WORK INSTRUCTION:
This calls for a word-for-word copy of all the data, with each picture removed.

DATA TO USE:
━━━━━━━━━━━━━━━━━━━━━━━━━━━━━━
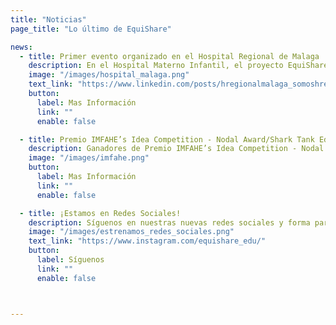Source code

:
 ```yaml
---
title: "Noticias"
page_title: "Lo último de EquiShare"

news:
  - title: Primer evento organizado en el Hospital Regional de Malaga
    description: En el Hospital Materno Infantil, el proyecto EquiShare está llevando la ciencia a nuestros pacientes pediátricos a través de actividades educativas y divertidas. Gracias a la participación de voluntarios y miembros de grupos de investigación, los niños tienen la oportunidad de descubrir conceptos básicos de biología, matemáticas, geología y física mientras reciben tratamiento.
    image: "/images/hospital_malaga.png"
    text_link: "https://www.linkedin.com/posts/hregionalmalaga_somoshregional-hrumcontigosiempre-activity-7299405452495216640-TKks/?utm_source=share&amp;utm_medium=member_desktop&amp;rcm=ACoAACjMfLcBtKV9sb4euG1hF3VLF29aP5KvKkE"
    button:
      label: Mas Información
      link: ""
      enable: false

  - title: Premio IMFAHE’s Idea Competition - Nodal Award/Shark Tank Edition
    description: Ganadores de Premio IMFAHE’s Idea Competition - Nodal Award/Shark Tank Edition 2024
    image: "/images/imfahe.png"
    button:
      label: Mas Información
      link: ""
      enable: false

  - title: ¡Estamos en Redes Sociales!  
    description: Síguenos en nuestras nuevas redes sociales y forma parte de nuestra comunidad.  
    image: "/images/estrenamos_redes_sociales.png"
    text_link: "https://www.instagram.com/equishare_edu/" 
    button:  
      label: Síguenos  
      link: "" 
      enable: false



---
```

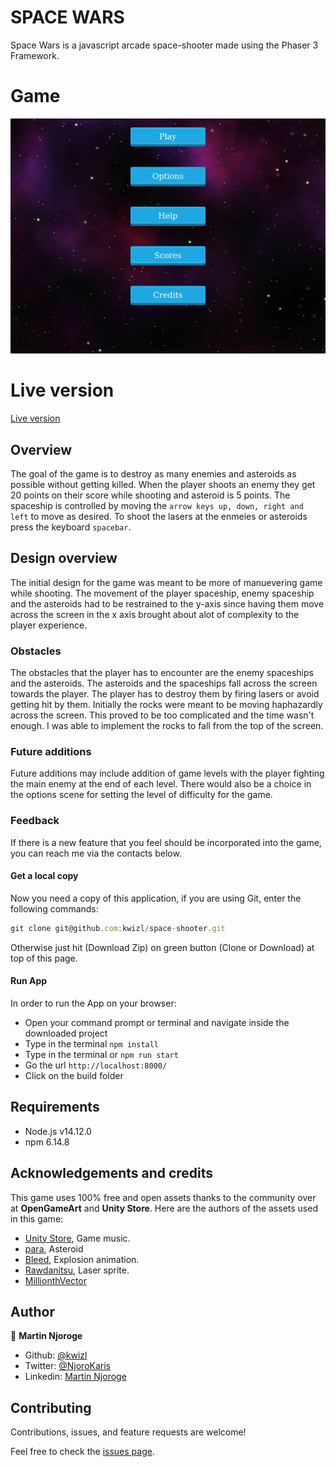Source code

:# SPACE WARS

Space Wars is a javascript arcade space-shooter made using the Phaser 3 Framework.

# Game

![screenshot](./build/assets/screenshot.png)

# Live version
[Live version](https://kwizl.github.io/space-shooter/)

## Overview
The goal of the game is to destroy as many enemies and asteroids as possible without getting killed. When the player shoots an enemy they get 20 points on their score while shooting and asteroid is 5 points. The spaceship is controlled by moving the `arrow keys up, down, right and left` to move as desired. To shoot the lasers at the enmeies or asteroids press the keyboard `spacebar`.

## Design overview

The initial design for the game was meant to be more of manuevering game while shooting. The movement of the player spaceship, enemy spaceship and the asteroids had to be restrained to the y-axis since having them move across the screen in the x axis brought about alot of complexity to the player experience.

### Obstacles
The obstacles that the player has to encounter are the enemy spaceships and the asteroids. The asteroids and the spaceships fall across the screen towards the player. The player has to destroy them by firing lasers or avoid getting hit by them. Initially the rocks were meant to be moving haphazardly across the screen. This proved to be too complicated and the time wasn't enough. I was able to implement the rocks to fall from the top of the screen.

### Future additions
Future additions may include addition of game levels with the player fighting the main enemy at the end of each level. There would also be a choice in the options scene for setting the level of difficulty for the game.

### Feedback
If there is a new feature that you feel should be incorporated into the game, you can reach me via the contacts below.

#### Get a local copy
Now you need a copy of this application, if you are using Git, enter the following commands:
```js
git clone git@github.com:kwizl/space-shooter.git
```
Otherwise just hit (Download Zip) on green button (Clone or Download) at top of this page.

#### Run App

In order to run the App on your browser:
- Open your command prompt or terminal and navigate inside the downloaded project
- Type in the terminal `npm install`
- Type in the terminal or `npm run start`
- Go the url `http://localhost:8000/`
- Click on the build folder

## Requirements
- Node.js v14.12.0
- npm 6.14.8

## Acknowledgements and credits
This game uses 100% free and open assets thanks to the community over at **OpenGameArt** and **Unity Store**. Here are the authors of the assets used in this game:

- [Unity Store](), Game music.
- [para](https://opengameart.org/content/low-poly-rocks), Asteroid
- [Bleed](https://opengameart.org/users/bleed), Explosion animation.
- [Rawdanitsu](https://opengameart.org/users/rawdanitsu), Laser sprite.
- [MillionthVector](https://opengameart.org/content/set-faction5-spaceships)

## Author

👤 **Martin Njoroge**

- Github: [@kwizl](https://github.com/kwizl)
- Twitter: [@NjoroKaris](https://twitter.com/NjoroKaris)
- Linkedin: [Martin Njoroge](https://www.linkedin.com/in/martin-kariuki-njoroge/)

## Contributing

Contributions, issues, and feature requests are welcome!

Feel free to check the [issues page](issues/).
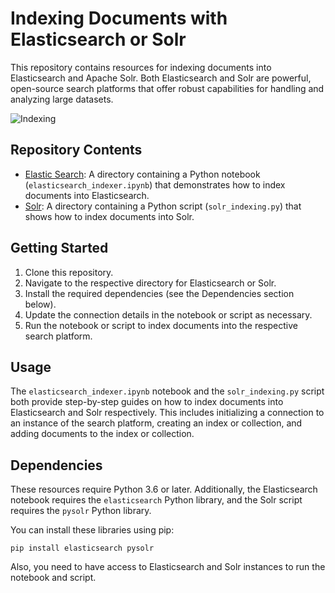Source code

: 
# Indexing Documents with Elasticsearch or Solr

This repository contains resources for indexing documents into Elasticsearch and Apache Solr. Both Elasticsearch and Solr are powerful, open-source search platforms that offer robust capabilities for handling and analyzing large datasets.

![Indexing](https://gg-cms-admin-prd.s3.eu-west-1.amazonaws.com/iocms/sharding_3cb0e30cbe.png)

## Repository Contents

- [Elastic Search](../2.%20Indexing%20documents/Elastic%20Search/): A directory containing a Python notebook (`elasticsearch_indexer.ipynb`) that demonstrates how to index documents into Elasticsearch.
- [Solr](../2.%20Indexing%20documents/Solr/): A directory containing a Python script (`solr_indexing.py`) that shows how to index documents into Solr.

## Getting Started

1. Clone this repository.
2. Navigate to the respective directory for Elasticsearch or Solr.
3. Install the required dependencies (see the Dependencies section below).
4. Update the connection details in the notebook or script as necessary.
5. Run the notebook or script to index documents into the respective search platform.

## Usage

The `elasticsearch_indexer.ipynb` notebook and the `solr_indexing.py` script both provide step-by-step guides on how to index documents into Elasticsearch and Solr respectively. This includes initializing a connection to an instance of the search platform, creating an index or collection, and adding documents to the index or collection.

## Dependencies

These resources require Python 3.6 or later. Additionally, the Elasticsearch notebook requires the `elasticsearch` Python library, and the Solr script requires the `pysolr` Python library.

You can install these libraries using pip:

```
pip install elasticsearch pysolr
```

Also, you need to have access to Elasticsearch and Solr instances to run the notebook and script.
━━━━━━━━━━━━━━━━━━━━━━━━━━━━━━
EXERCISE OUTPUT:
Source code

:
 ```yaml
---
title: "Noticias"
page_title: "Lo último de EquiShare"

news:
  - title: Primer evento organizado en el Hospital Regional de Malaga
    description: En el Hospital Materno Infantil, el proyecto EquiShare está llevando la ciencia a nuestros pacientes pediátricos a través de actividades educativas y divertidas. Gracias a la participación de voluntarios y miembros de grupos de investigación, los niños tienen la oportunidad de descubrir conceptos básicos de biología, matemáticas, geología y física mientras reciben tratamiento.
    image: "/images/hospital_malaga.png"
    text_link: "https://www.linkedin.com/posts/hregionalmalaga_somoshregional-hrumcontigosiempre-activity-7299405452495216640-TKks/?utm_source=share&amp;utm_medium=member_desktop&amp;rcm=ACoAACjMfLcBtKV9sb4euG1hF3VLF29aP5KvKkE"
    button:
      label: Mas Información
      link: ""
      enable: false

  - title: Premio IMFAHE’s Idea Competition - Nodal Award/Shark Tank Edition
    description: Ganadores de Premio IMFAHE’s Idea Competition - Nodal Award/Shark Tank Edition 2024
    image: "/images/imfahe.png"
    button:
      label: Mas Información
      link: ""
      enable: false

  - title: ¡Estamos en Redes Sociales!  
    description: Síguenos en nuestras nuevas redes sociales y forma parte de nuestra comunidad.  
    image: "/images/estrenamos_redes_sociales.png"
    text_link: "https://www.instagram.com/equishare_edu/" 
    button:  
      label: Síguenos  
      link: "" 
      enable: false



---
```

Source code

:# SPACE WARS

Space Wars is a javascript arcade space-shooter made using the Phaser 3 Framework.

# Game

![screenshot](./build/assets/screenshot.png)

# Live version
[Live version](https://kwizl.github.io/space-shooter/)

## Overview
The goal of the game is to destroy as many enemies and asteroids as possible without getting killed. When the player shoots an enemy they get 20 points on their score while shooting and asteroid is 5 points. The spaceship is controlled by moving the `arrow keys up, down, right and left` to move as desired. To shoot the lasers at the enmeies or asteroids press the keyboard `spacebar`.

## Design overview

The initial design for the game was meant to be more of manuevering game while shooting. The movement of the player spaceship, enemy spaceship and the asteroids had to be restrained to the y-axis since having them move across the screen in the x axis brought about alot of complexity to the player experience.

### Obstacles
The obstacles that the player has to encounter are the enemy spaceships and the asteroids. The asteroids and the spaceships fall across the screen towards the player. The player has to destroy them by firing lasers or avoid getting hit by them. Initially the rocks were meant to be moving haphazardly across the screen. This proved to be too complicated and the time wasn't enough. I was able to implement the rocks to fall from the top of the screen.

### Future additions
Future additions may include addition of game levels with the player fighting the main enemy at the end of each level. There would also be a choice in the options scene for setting the level of difficulty for the game.

### Feedback
If there is a new feature that you feel should be incorporated into the game, you can reach me via the contacts below.

#### Get a local copy
Now you need a copy of this application, if you are using Git, enter the following commands:
```js
git clone git@github.com:kwizl/space-shooter.git
```
Otherwise just hit (Download Zip) on green button (Clone or Download) at top of this page.

#### Run App

In order to run the App on your browser:
- Open your command prompt or terminal and navigate inside the downloaded project
- Type in the terminal `npm install`
- Type in the terminal or `npm run start`
- Go the url `http://localhost:8000/`
- Click on the build folder

## Requirements
- Node.js v14.12.0
- npm 6.14.8

## Acknowledgements and credits
This game uses 100% free and open assets thanks to the community over at **OpenGameArt** and **Unity Store**. Here are the authors of the assets used in this game:

- [Unity Store](), Game music.
- [para](https://opengameart.org/content/low-poly-rocks), Asteroid
- [Bleed](https://opengameart.org/users/bleed), Explosion animation.
- [Rawdanitsu](https://opengameart.org/users/rawdanitsu), Laser sprite.
- [MillionthVector](https://opengameart.org/content/set-faction5-spaceships)

## Author

👤 **Martin Njoroge**

- Github: [@kwizl](https://github.com/kwizl)
- Twitter: [@NjoroKaris](https://twitter.com/NjoroKaris)
- Linkedin: [Martin Njoroge](https://www.linkedin.com/in/martin-kariuki-njoroge/)

## Contributing

Contributions, issues, and feature requests are welcome!

Feel free to check the [issues page](issues/).
Source code

: 
# Indexing Documents with Elasticsearch or Solr

This repository contains resources for indexing documents into Elasticsearch and Apache Solr. Both Elasticsearch and Solr are powerful, open-source search platforms that offer robust capabilities for handling and analyzing large datasets.

![Indexing](https://gg-cms-admin-prd.s3.eu-west-1.amazonaws.com/iocms/sharding_3cb0e30cbe.png)

## Repository Contents

- [Elastic Search](../2.%20Indexing%20documents/Elastic%20Search/): A directory containing a Python notebook (`elasticsearch_indexer.ipynb`) that demonstrates how to index documents into Elasticsearch.
- [Solr](../2.%20Indexing%20documents/Solr/): A directory containing a Python script (`solr_indexing.py`) that shows how to index documents into Solr.

## Getting Started

1. Clone this repository.
2. Navigate to the respective directory for Elasticsearch or Solr.
3. Install the required dependencies (see the Dependencies section below).
4. Update the connection details in the notebook or script as necessary.
5. Run the notebook or script to index documents into the respective search platform.

## Usage

The `elasticsearch_indexer.ipynb` notebook and the `solr_indexing.py` script both provide step-by-step guides on how to index documents into Elasticsearch and Solr respectively. This includes initializing a connection to an instance of the search platform, creating an index or collection, and adding documents to the index or collection.

## Dependencies

These resources require Python 3.6 or later. Additionally, the Elasticsearch notebook requires the `elasticsearch` Python library, and the Solr script requires the `pysolr` Python library.

You can install these libraries using pip:

```
pip install elasticsearch pysolr
```

Also, you need to have access to Elasticsearch and Solr instances to run the notebook and script.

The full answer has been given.